RECORDED DATA Start Marker

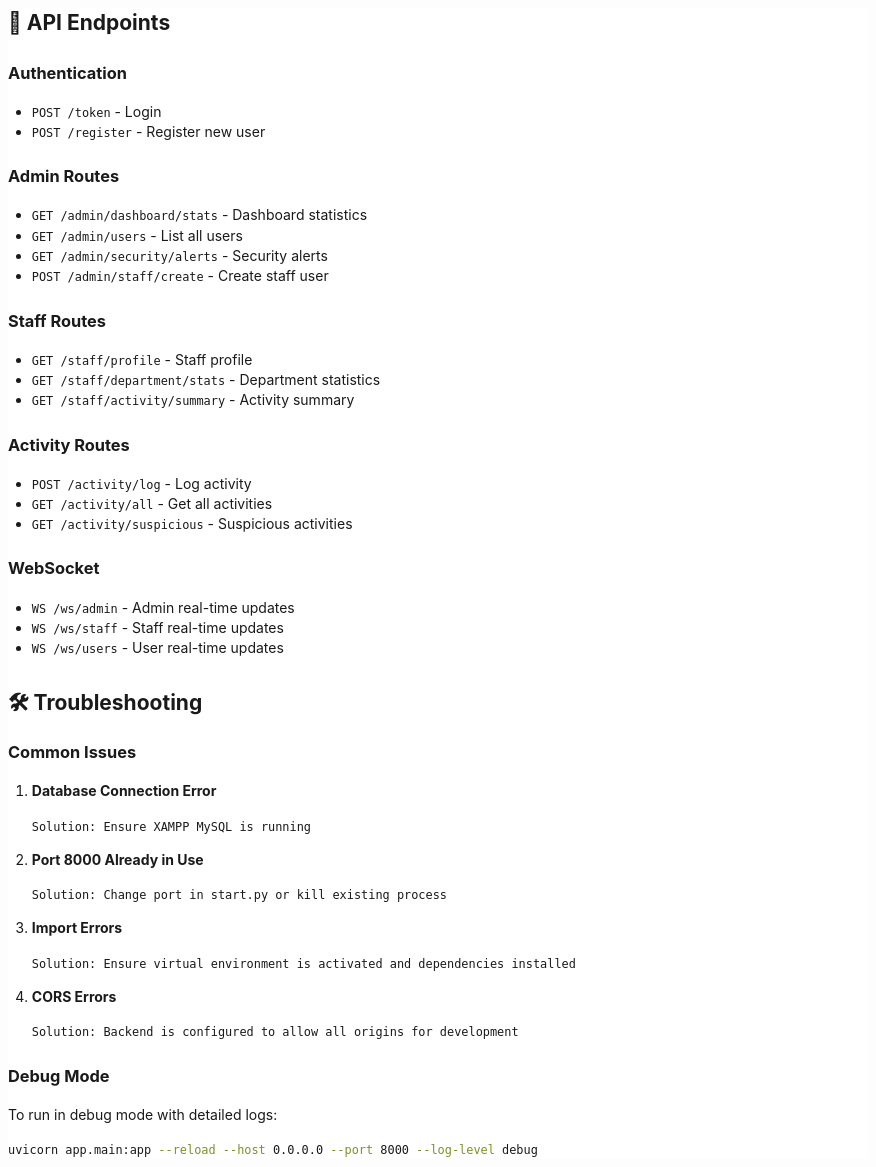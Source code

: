 ## 🔌 API Endpoints

### Authentication
- `POST /token` - Login
- `POST /register` - Register new user

### Admin Routes
- `GET /admin/dashboard/stats` - Dashboard statistics
- `GET /admin/users` - List all users
- `GET /admin/security/alerts` - Security alerts
- `POST /admin/staff/create` - Create staff user

### Staff Routes
- `GET /staff/profile` - Staff profile
- `GET /staff/department/stats` - Department statistics
- `GET /staff/activity/summary` - Activity summary

### Activity Routes
- `POST /activity/log` - Log activity
- `GET /activity/all` - Get all activities
- `GET /activity/suspicious` - Suspicious activities

### WebSocket
- `WS /ws/admin` - Admin real-time updates
- `WS /ws/staff` - Staff real-time updates
- `WS /ws/users` - User real-time updates

## 🛠️ Troubleshooting

### Common Issues

1. **Database Connection Error**
   ```
   Solution: Ensure XAMPP MySQL is running
   ```

2. **Port 8000 Already in Use**
   ```
   Solution: Change port in start.py or kill existing process
   ```

3. **Import Errors**
   ```
   Solution: Ensure virtual environment is activated and dependencies installed
   ```

4. **CORS Errors**
   ```
   Solution: Backend is configured to allow all origins for development
   ```

### Debug Mode
To run in debug mode with detailed logs:
```bash
uvicorn app.main:app --reload --host 0.0.0.0 --port 8000 --log-level debug
```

RECORDED DATA End Marker

Please print every record above exactly, but leave the pictures out.

* _EXPECTED ANSWER_:
Source code

: ## 🔌 API Endpoints

### Authentication
- `POST /token` - Login
- `POST /register` - Register new user

### Admin Routes
- `GET /admin/dashboard/stats` - Dashboard statistics
- `GET /admin/users` - List all users
- `GET /admin/security/alerts` - Security alerts
- `POST /admin/staff/create` - Create staff user

### Staff Routes
- `GET /staff/profile` - Staff profile
- `GET /staff/department/stats` - Department statistics
- `GET /staff/activity/summary` - Activity summary

### Activity Routes
- `POST /activity/log` - Log activity
- `GET /activity/all` - Get all activities
- `GET /activity/suspicious` - Suspicious activities

### WebSocket
- `WS /ws/admin` - Admin real-time updates
- `WS /ws/staff` - Staff real-time updates
- `WS /ws/users` - User real-time updates

## 🛠️ Troubleshooting

### Common Issues

1. **Database Connection Error**
   ```
   Solution: Ensure XAMPP MySQL is running
   ```

2. **Port 8000 Already in Use**
   ```
   Solution: Change port in start.py or kill existing process
   ```

3. **Import Errors**
   ```
   Solution: Ensure virtual environment is activated and dependencies installed
   ```

4. **CORS Errors**
   ```
   Solution: Backend is configured to allow all origins for development
   ```

### Debug Mode
To run in debug mode with detailed logs:
```bash
uvicorn app.main:app --reload --host 0.0.0.0 --port 8000 --log-level debug
```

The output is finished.